Excerpts from a dataset:

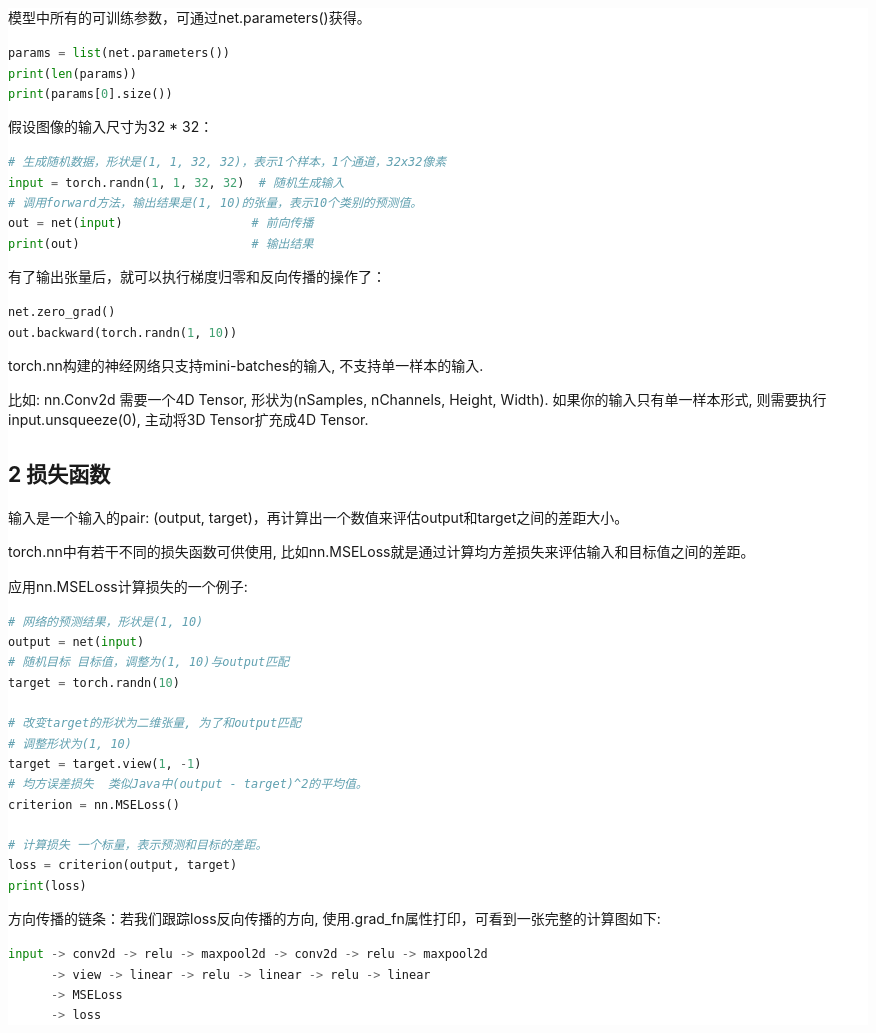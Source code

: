 模型中所有的可训练参数，可通过net.parameters()获得。

```python
params = list(net.parameters())
print(len(params))
print(params[0].size())
```

假设图像的输入尺寸为32 * 32：

```python
# 生成随机数据，形状是(1, 1, 32, 32)，表示1个样本，1个通道，32x32像素
input = torch.randn(1, 1, 32, 32)  # 随机生成输入
# 调用forward方法，输出结果是(1, 10)的张量，表示10个类别的预测值。
out = net(input)                  # 前向传播
print(out)                        # 输出结果
```

有了输出张量后，就可以执行梯度归零和反向传播的操作了：

```python
net.zero_grad()
out.backward(torch.randn(1, 10))
```

torch.nn构建的神经网络只支持mini-batches的输入, 不支持单一样本的输入.

比如: nn.Conv2d 需要一个4D Tensor, 形状为(nSamples, nChannels, Height, Width). 如果你的输入只有单一样本形式, 则需要执行input.unsqueeze(0), 主动将3D Tensor扩充成4D Tensor.

## 2 损失函数

输入是一个输入的pair: (output, target)，再计算出一个数值来评估output和target之间的差距大小。

torch.nn中有若干不同的损失函数可供使用, 比如nn.MSELoss就是通过计算均方差损失来评估输入和目标值之间的差距。

应用nn.MSELoss计算损失的一个例子:

```python
# 网络的预测结果，形状是(1, 10)
output = net(input)
# 随机目标 目标值，调整为(1, 10)与output匹配
target = torch.randn(10)

# 改变target的形状为二维张量, 为了和output匹配
# 调整形状为(1, 10)
target = target.view(1, -1)
# 均方误差损失  类似Java中(output - target)^2的平均值。
criterion = nn.MSELoss()

# 计算损失 一个标量，表示预测和目标的差距。
loss = criterion(output, target)
print(loss)
```

方向传播的链条：若我们跟踪loss反向传播的方向, 使用.grad_fn属性打印，可看到一张完整的计算图如下:

```python
input -> conv2d -> relu -> maxpool2d -> conv2d -> relu -> maxpool2d
      -> view -> linear -> relu -> linear -> relu -> linear
      -> MSELoss
      -> loss
```
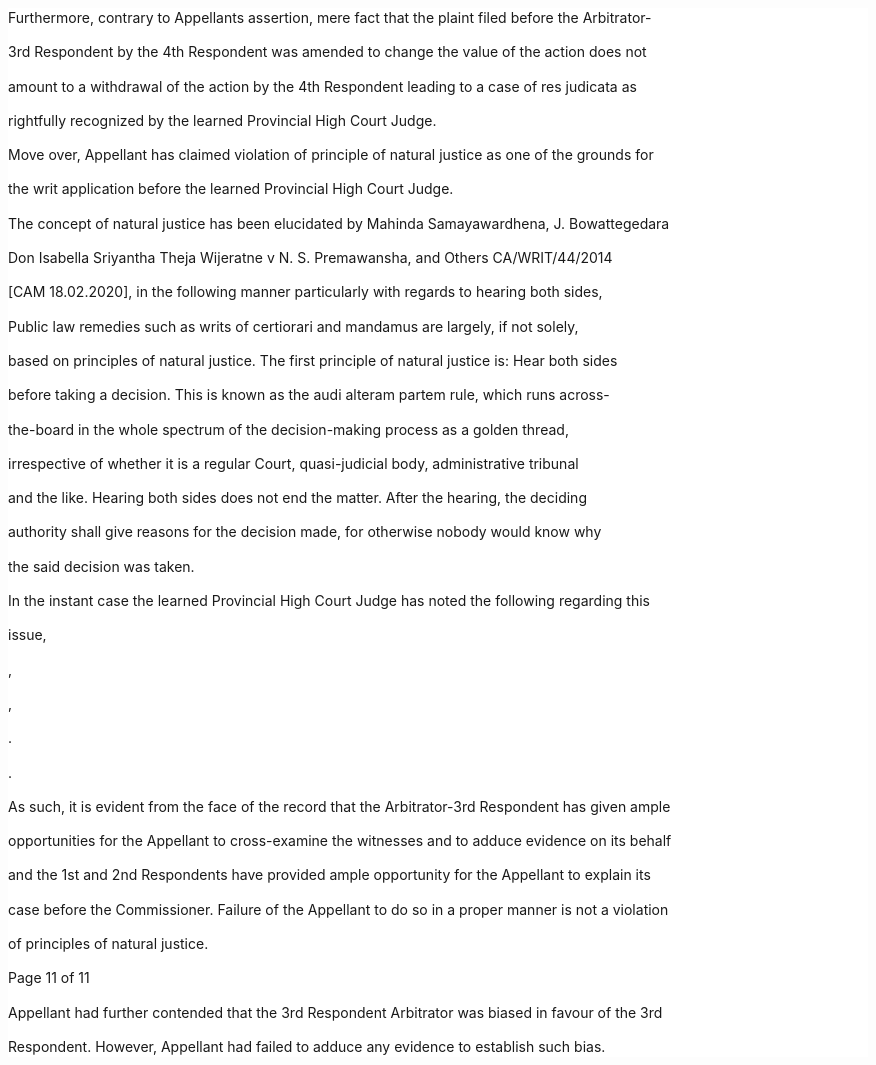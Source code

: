 Furthermore, contrary to Appellants assertion, mere fact that the plaint filed before the Arbitrator-

3rd Respondent by the 4th Respondent was amended to change the value of the action does not

amount to a withdrawal of the action by the 4th Respondent leading to a case of res judicata as

rightfully recognized by the learned Provincial High Court Judge.

Move over, Appellant has claimed violation of principle of natural justice as one of the grounds for

the writ application before the learned Provincial High Court Judge.

The concept of natural justice has been elucidated by Mahinda Samayawardhena, J. Bowattegedara

Don Isabella Sriyantha Theja Wijeratne v N. S. Premawansha, and Others CA/WRIT/44/2014

[CAM 18.02.2020], in the following manner particularly with regards to hearing both sides,

Public law remedies such as writs of certiorari and mandamus are largely, if not solely,

based on principles of natural justice. The first principle of natural justice is: Hear both sides

before taking a decision. This is known as the audi alteram partem rule, which runs across-

the-board in the whole spectrum of the decision-making process as a golden thread,

irrespective of whether it is a regular Court, quasi-judicial body, administrative tribunal

and the like. Hearing both sides does not end the matter. After the hearing, the deciding

authority shall give reasons for the decision made, for otherwise nobody would know why

the said decision was taken.

In the instant case the learned Provincial High Court Judge has noted the following regarding this

issue,

,

,

.

.

As such, it is evident from the face of the record that the Arbitrator-3rd Respondent has given ample

opportunities for the Appellant to cross-examine the witnesses and to adduce evidence on its behalf

and the 1st and 2nd Respondents have provided ample opportunity for the Appellant to explain its

case before the Commissioner. Failure of the Appellant to do so in a proper manner is not a violation

of principles of natural justice.

Page 11 of 11

Appellant had further contended that the 3rd Respondent Arbitrator was biased in favour of the 3rd

Respondent. However, Appellant had failed to adduce any evidence to establish such bias.
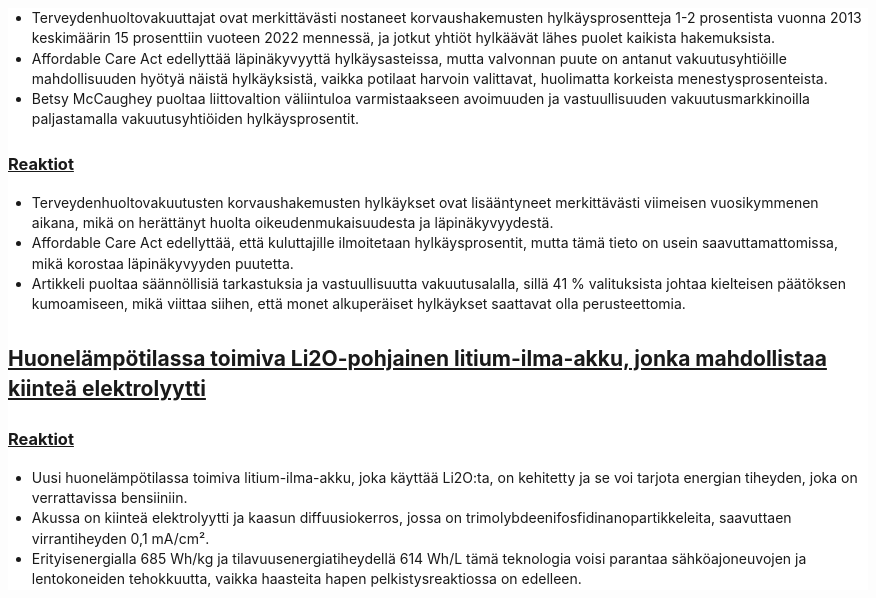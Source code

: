 - Terveydenhuoltovakuuttajat ovat merkittävästi nostaneet korvaushakemusten hylkäysprosentteja 1-2 prosentista vuonna 2013 keskimäärin 15 prosenttiin vuoteen 2022 mennessä, ja jotkut yhtiöt hylkäävät lähes puolet kaikista hakemuksista.
- Affordable Care Act edellyttää läpinäkyvyyttä hylkäysasteissa, mutta valvonnan puute on antanut vakuutusyhtiöille mahdollisuuden hyötyä näistä hylkäyksistä, vaikka potilaat harvoin valittavat, huolimatta korkeista menestysprosenteista.
- Betsy McCaughey puoltaa liittovaltion väliintuloa varmistaakseen avoimuuden ja vastuullisuuden vakuutusmarkkinoilla paljastamalla vakuutusyhtiöiden hylkäysprosentit.

### [Reaktiot](https://news.ycombinator.com/item?id=42408925)

- Terveydenhuoltovakuutusten korvaushakemusten hylkäykset ovat lisääntyneet merkittävästi viimeisen vuosikymmenen aikana, mikä on herättänyt huolta oikeudenmukaisuudesta ja läpinäkyvyydestä.
- Affordable Care Act edellyttää, että kuluttajille ilmoitetaan hylkäysprosentit, mutta tämä tieto on usein saavuttamattomissa, mikä korostaa läpinäkyvyyden puutetta.
- Artikkeli puoltaa säännöllisiä tarkastuksia ja vastuullisuutta vakuutusalalla, sillä 41 % valituksista johtaa kielteisen päätöksen kumoamiseen, mikä viittaa siihen, että monet alkuperäiset hylkäykset saattavat olla perusteettomia.

## [Huonelämpötilassa toimiva Li2O-pohjainen litium-ilma-akku, jonka mahdollistaa kiinteä elektrolyytti](https://www.science.org/doi/10.1126/science.abq1347)

### [Reaktiot](https://news.ycombinator.com/item?id=42402927)

- Uusi huonelämpötilassa toimiva litium-ilma-akku, joka käyttää Li2O:ta, on kehitetty ja se voi tarjota energian tiheyden, joka on verrattavissa bensiiniin.
- Akussa on kiinteä elektrolyytti ja kaasun diffuusiokerros, jossa on trimolybdeenifosfidinanopartikkeleita, saavuttaen virrantiheyden 0,1 mA/cm².
- Erityisenergialla 685 Wh/kg ja tilavuusenergiatiheydellä 614 Wh/L tämä teknologia voisi parantaa sähköajoneuvojen ja lentokoneiden tehokkuutta, vaikka haasteita hapen pelkistysreaktiossa on edelleen.

<head>
  <meta property="og:title" content="Suunnittelin espressokoneen ja kahvimyllyn" />
  <meta property="og:type" content="website" />
  <meta property="og:image" content="https://og.cho.sh/api/og/?title=Suunnittelin%20espressokoneen%20ja%20kahvimyllyn&subheading=perjantaina%2013.%20joulukuuta%202024%3A%20Hacker%20News%20yhteenveto" />
</head>
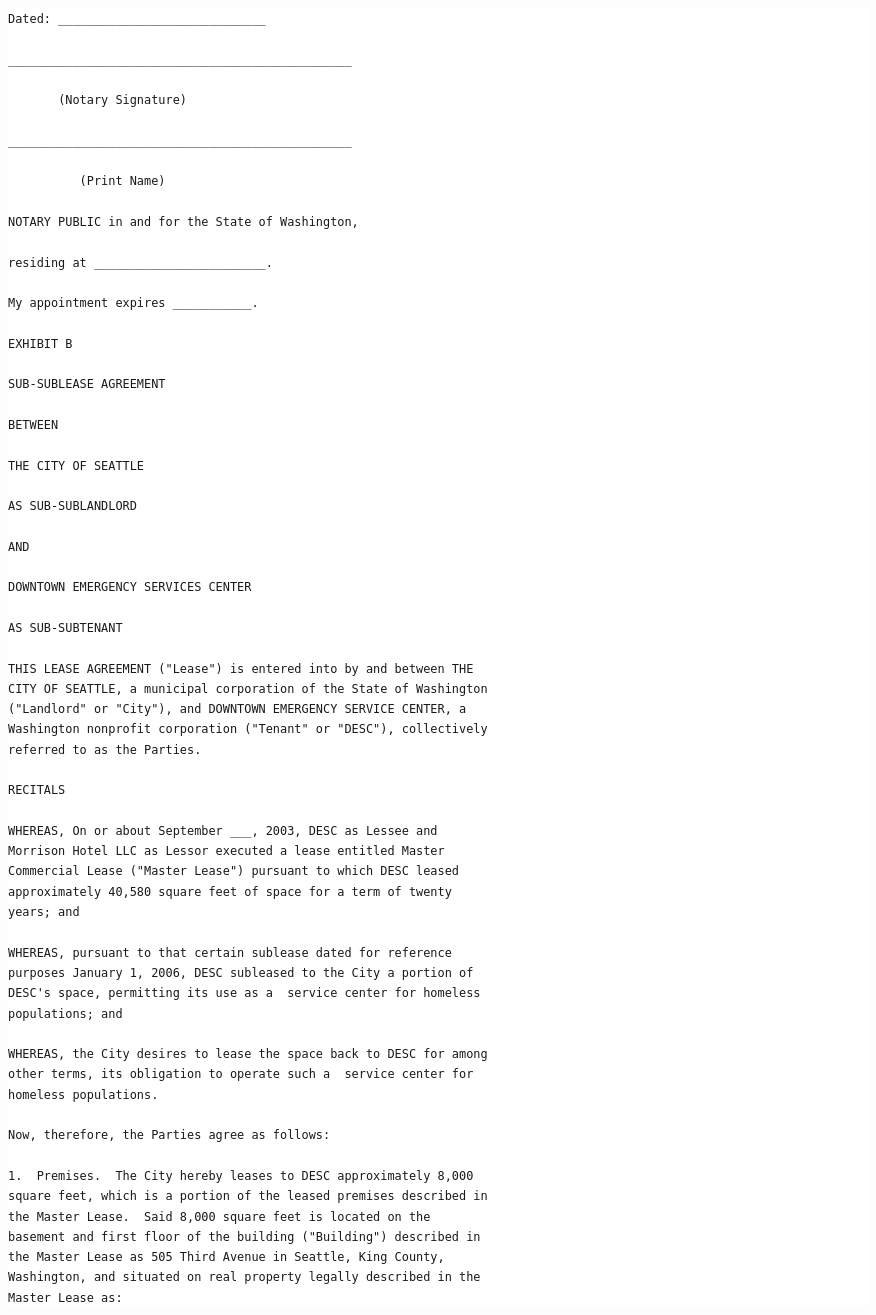     Dated: _____________________________  
  
    ________________________________________________  
  
           (Notary Signature)  
  
    ________________________________________________  
  
              (Print Name)  
  
    NOTARY PUBLIC in and for the State of Washington,  
  
    residing at ________________________.  
  
    My appointment expires ___________.  
  
    EXHIBIT B  
  
    SUB-SUBLEASE AGREEMENT  
  
    BETWEEN  
  
    THE CITY OF SEATTLE  
  
    AS SUB-SUBLANDLORD  
  
    AND  
  
    DOWNTOWN EMERGENCY SERVICES CENTER  
  
    AS SUB-SUBTENANT  
  
    THIS LEASE AGREEMENT ("Lease") is entered into by and between THE  
    CITY OF SEATTLE, a municipal corporation of the State of Washington  
    ("Landlord" or "City"), and DOWNTOWN EMERGENCY SERVICE CENTER, a  
    Washington nonprofit corporation ("Tenant" or "DESC"), collectively  
    referred to as the Parties.  
  
    RECITALS  
  
    WHEREAS, On or about September ___, 2003, DESC as Lessee and  
    Morrison Hotel LLC as Lessor executed a lease entitled Master  
    Commercial Lease ("Master Lease") pursuant to which DESC leased  
    approximately 40,580 square feet of space for a term of twenty  
    years; and  
  
    WHEREAS, pursuant to that certain sublease dated for reference  
    purposes January 1, 2006, DESC subleased to the City a portion of  
    DESC's space, permitting its use as a  service center for homeless  
    populations; and  
  
    WHEREAS, the City desires to lease the space back to DESC for among  
    other terms, its obligation to operate such a  service center for  
    homeless populations.  
  
    Now, therefore, the Parties agree as follows:  
  
    1.  Premises.  The City hereby leases to DESC approximately 8,000  
    square feet, which is a portion of the leased premises described in  
    the Master Lease.  Said 8,000 square feet is located on the  
    basement and first floor of the building ("Building") described in  
    the Master Lease as 505 Third Avenue in Seattle, King County,  
    Washington, and situated on real property legally described in the  
    Master Lease as:  
  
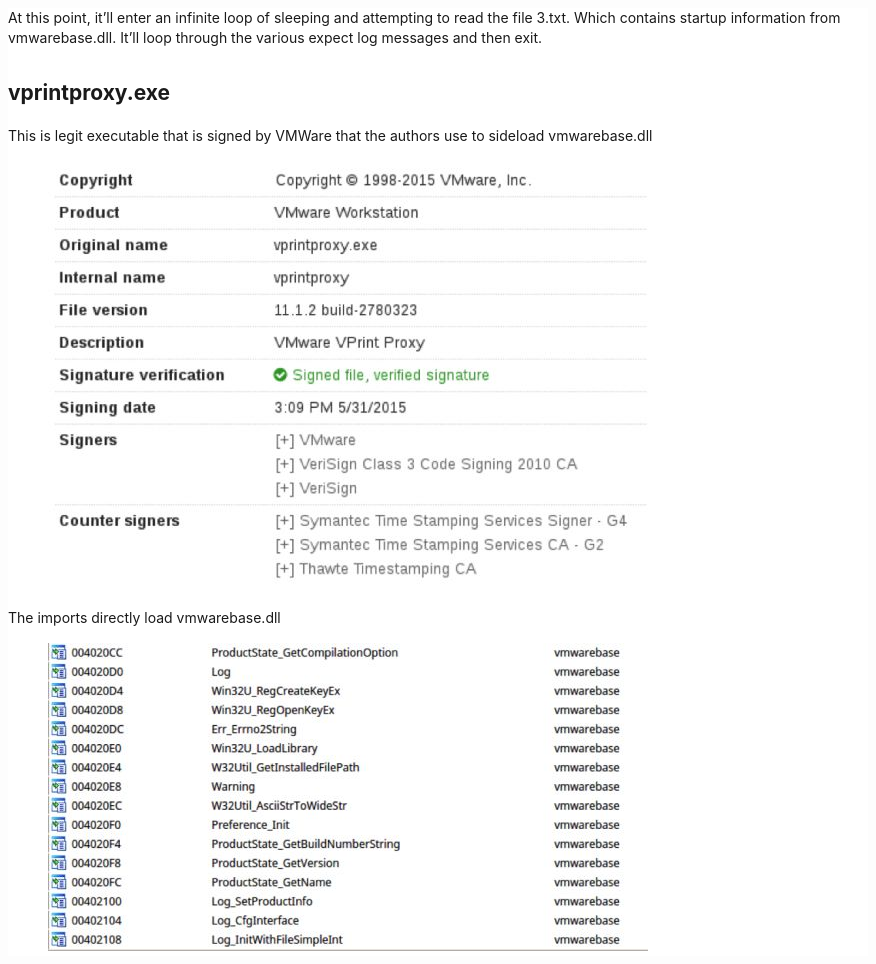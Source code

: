 At this point, it’ll enter an infinite loop of sleeping and attempting to read the file 3.txt.  Which contains startup information from vmwarebase.dll.  It’ll loop through the various expect log messages and then exit. 

## vprintproxy.exe

This is legit executable that is signed by VMWare that the authors use to sideload vmwarebase.dll

<figure>
<img src="/images/rambo13.jpg">
</figure>

The imports directly load vmwarebase.dll

<figure>
<img src="/images/rambo14.jpg">
</figure>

# Exercise directions
Output the lines above exactly, but only those between the line holding "- Artikkeli puoltaa" and the line holding "- Uusi huonelämpötilassa", inclusive.

# Response box
- Artikkeli puoltaa säännöllisiä tarkastuksia ja vastuullisuutta vakuutusalalla, sillä 41 % valituksista johtaa kielteisen päätöksen kumoamiseen, mikä viittaa siihen, että monet alkuperäiset hylkäykset saattavat olla perusteettomia.

## [Huonelämpötilassa toimiva Li2O-pohjainen litium-ilma-akku, jonka mahdollistaa kiinteä elektrolyytti](https://www.science.org/doi/10.1126/science.abq1347)

### [Reaktiot](https://news.ycombinator.com/item?id=42402927)

- Uusi huonelämpötilassa toimiva litium-ilma-akku, joka käyttää Li2O:ta, on kehitetty ja se voi tarjota energian tiheyden, joka on verrattavissa bensiiniin.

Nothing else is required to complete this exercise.